**** Dataset excerpts ****
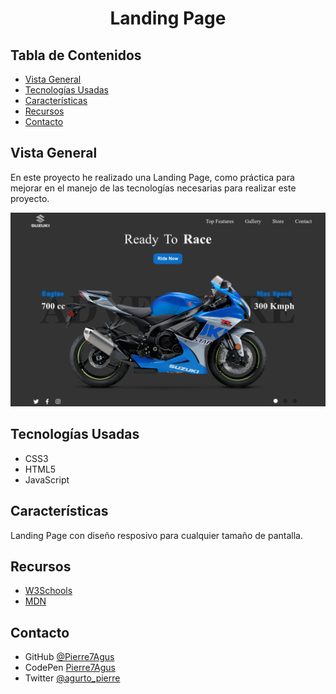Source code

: <h1 align="center">Landing Page</h1>

## Tabla de Contenidos

- [Vista General](#vista-general)
- [Tecnologías Usadas](#tecnologías-usadas)
- [Características](#características)
- [Recursos](#recursos)
- [Contacto](#contacto)


<!-- vista general -->
## Vista General
En este proyecto he realizado una Landing Page, como práctica para mejorar en el manejo de las tecnologías necesarias para realizar este proyecto.

![](./img/screen.png)

## Tecnologías Usadas

- CSS3
- HTML5
- JavaScript

## Características

Landing Page con diseño resposivo para cualquier tamaño de pantalla.

## Recursos

- [W3Schools]( https://www.w3schools.com )
- [MDN]( https://developer.mozilla.org/es/ )

## Contacto

- GitHub [ @Pierre7Agus ]( https://github.com/Pierre7Agus )
- CodePen [ Pierre7Agus ]( https://codepen.io/pierre7agus/pens/public )
- Twitter [ @agurto_pierre ]( https://twitter.com/@agurto_pierre )

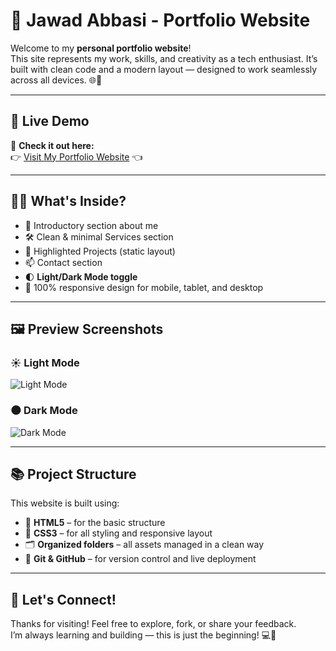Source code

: # 💼 Jawad Abbasi - Portfolio Website

Welcome to my **personal portfolio website**!  
This site represents my work, skills, and creativity as a tech enthusiast. It’s built with clean code and a modern layout — designed to work seamlessly across all devices. 🌐📱

---

## 🔗 Live Demo

🚀 **Check it out here:**  
👉 [Visit My Portfolio Website](https://jawadabbasi14.github.io/my-portfolio-website/) 👈

---

## 🧑‍💻 What's Inside?

- 👋 Introductory section about me  
- 🛠️ Clean & minimal Services section  
- 🌟 Highlighted Projects (static layout)  
- 📫 Contact section  
- 🌓 **Light/Dark Mode toggle**  
- 📱 100% responsive design for mobile, tablet, and desktop  

---

## 🖼️ Preview Screenshots

### ☀️ Light Mode

![Light Mode](f939d711-8c9d-4bef-9e75-8bc7745974b6.png)

### 🌑 Dark Mode

![Dark Mode](024f3d31-1b37-4585-a89d-7d3b64716d2e.png)

---

## 📚 Project Structure

This website is built using:

- 🧱 **HTML5** – for the basic structure  
- 🎨 **CSS3** – for all styling and responsive layout  
- 🗂️ **Organized folders** – all assets managed in a clean way  
- 🚀 **Git & GitHub** – for version control and live deployment  

---

## 🤝 Let's Connect!

Thanks for visiting! Feel free to explore, fork, or share your feedback.  
I’m always learning and building — this is just the beginning! 💻🚀
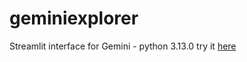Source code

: # geminiexplorer # 
Streamlit interface for Gemini - python 3.13.0
try it [here](http://104.196.56.156:8501/)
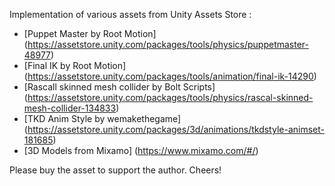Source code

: Implementation of various assets from Unity Assets Store :

- [Puppet Master by Root Motion] (https://assetstore.unity.com/packages/tools/physics/puppetmaster-48977)
- [Final IK by Root Motion] (https://assetstore.unity.com/packages/tools/animation/final-ik-14290)
- [Rascall skinned mesh collider by Bolt Scripts] (https://assetstore.unity.com/packages/tools/physics/rascal-skinned-mesh-collider-134833)
- [TKD Anim Style by wemakethegame] (https://assetstore.unity.com/packages/3d/animations/tkdstyle-animset-181685)
- [3D Models from Mixamo] (https://www.mixamo.com/#/)

Please buy the asset to support the author.
Cheers!



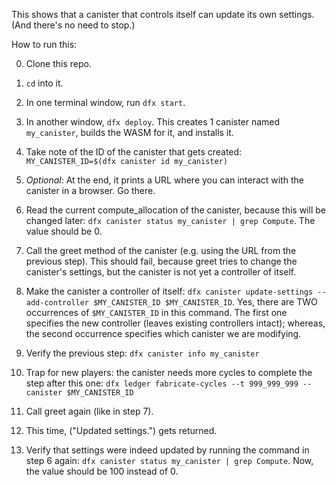This shows that a canister that controls itself can update its own settings.
(And there's no need to stop.)

How to run this:

  0. Clone this repo.

  1. `cd` into it.

  2. In one terminal window, run `dfx start`.

  3. In another window, `dfx deploy`. This creates 1 canister named
     `my_canister`, builds the WASM for it, and installs it.

  4. Take note of the ID of the canister that gets created:
     `MY_CANISTER_ID=$(dfx canister id my_canister)`

  5. *Optional*: At the end, it prints a URL where you can interact with the
     canister in a browser. Go there.

  6. Read the current compute_allocation of the canister, because this will be
     changed later: `dfx canister status my_canister | grep Compute`. The value
     should be 0.

  7. Call the greet method of the canister (e.g. using the URL from the previous
     step). This should fail, because greet tries to change the canister's
     settings, but the canister is not yet a controller of itself.

  8. Make the canister a controller of itself: `dfx canister update-settings
     --add-controller $MY_CANISTER_ID $MY_CANISTER_ID`. Yes, there are TWO
     occurrences of `$MY_CANISTER_ID` in this command. The first one specifies the
     new controller (leaves existing controllers intact); whereas, the second
     occurrence specifies which canister we are modifying.

  9. Verify the previous step: `dfx canister info my_canister`

  10. Trap for new players: the canister needs more cycles to complete the step
     after this one: `dfx ledger fabricate-cycles --t 999_999_999 --canister
     $MY_CANISTER_ID`

  11. Call greet again (like in step 7).

  12. This time, ("Updated settings.") gets returned.

  13. Verify that settings were indeed updated by running the command in step 6
      again: `dfx canister status my_canister | grep Compute`. Now, the value
      should be 100 instead of 0.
****
■ Problem details ■
In the entries above, one line contains "## 🖼️ Preview Screenshots" and another contains "- 🗂️ **Organized". Reproduce exactly those two lines and the lines between them, nothing else.

■ Your solution ■
## 🖼️ Preview Screenshots

### ☀️ Light Mode

![Light Mode](f939d711-8c9d-4bef-9e75-8bc7745974b6.png)

### 🌑 Dark Mode

![Dark Mode](024f3d31-1b37-4585-a89d-7d3b64716d2e.png)

---

## 📚 Project Structure

This website is built using:

- 🧱 **HTML5** – for the basic structure  
- 🎨 **CSS3** – for all styling and responsive layout  
- 🗂️ **Organized folders** – all assets managed in a clean way  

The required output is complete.